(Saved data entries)
++++++
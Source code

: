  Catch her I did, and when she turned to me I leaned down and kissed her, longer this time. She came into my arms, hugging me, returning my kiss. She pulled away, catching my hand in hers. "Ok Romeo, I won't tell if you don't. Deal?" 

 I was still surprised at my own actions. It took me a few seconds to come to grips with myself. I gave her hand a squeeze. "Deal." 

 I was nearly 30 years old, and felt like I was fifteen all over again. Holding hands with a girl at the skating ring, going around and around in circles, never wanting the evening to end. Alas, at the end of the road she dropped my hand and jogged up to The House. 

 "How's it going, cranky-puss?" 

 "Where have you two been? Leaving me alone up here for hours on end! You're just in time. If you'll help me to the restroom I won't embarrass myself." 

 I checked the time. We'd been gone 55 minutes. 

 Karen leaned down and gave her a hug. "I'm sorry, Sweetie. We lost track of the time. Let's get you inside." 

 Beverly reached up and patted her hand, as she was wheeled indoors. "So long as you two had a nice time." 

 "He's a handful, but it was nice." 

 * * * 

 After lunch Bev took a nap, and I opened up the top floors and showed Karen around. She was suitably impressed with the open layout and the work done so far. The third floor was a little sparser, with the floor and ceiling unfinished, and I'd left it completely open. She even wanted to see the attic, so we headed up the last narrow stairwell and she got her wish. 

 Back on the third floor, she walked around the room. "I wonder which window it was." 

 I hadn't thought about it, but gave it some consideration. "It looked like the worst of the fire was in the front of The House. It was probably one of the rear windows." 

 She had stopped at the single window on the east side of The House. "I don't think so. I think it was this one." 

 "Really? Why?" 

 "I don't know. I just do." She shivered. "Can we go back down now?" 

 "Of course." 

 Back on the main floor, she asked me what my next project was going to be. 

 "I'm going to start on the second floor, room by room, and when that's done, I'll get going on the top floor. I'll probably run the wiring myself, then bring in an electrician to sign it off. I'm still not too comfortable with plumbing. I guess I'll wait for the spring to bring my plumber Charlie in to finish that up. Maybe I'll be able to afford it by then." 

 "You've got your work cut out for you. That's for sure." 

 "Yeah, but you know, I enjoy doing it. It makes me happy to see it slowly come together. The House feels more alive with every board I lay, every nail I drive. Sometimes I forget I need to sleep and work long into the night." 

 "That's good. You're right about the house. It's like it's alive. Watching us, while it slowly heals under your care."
++++++
(Aim of the exercise)
An exact copy is needed of the closing lines of the entries above, counting from the one that contains "you know, I" and including it and the last.

(Exercise answer)
 "Yeah, but you know, I enjoy doing it. It makes me happy to see it slowly come together. The House feels more alive with every board I lay, every nail I drive. Sometimes I forget I need to sleep and work long into the night." 

 "That's good. You're right about the house. It's like it's alive. Watching us, while it slowly heals under your care."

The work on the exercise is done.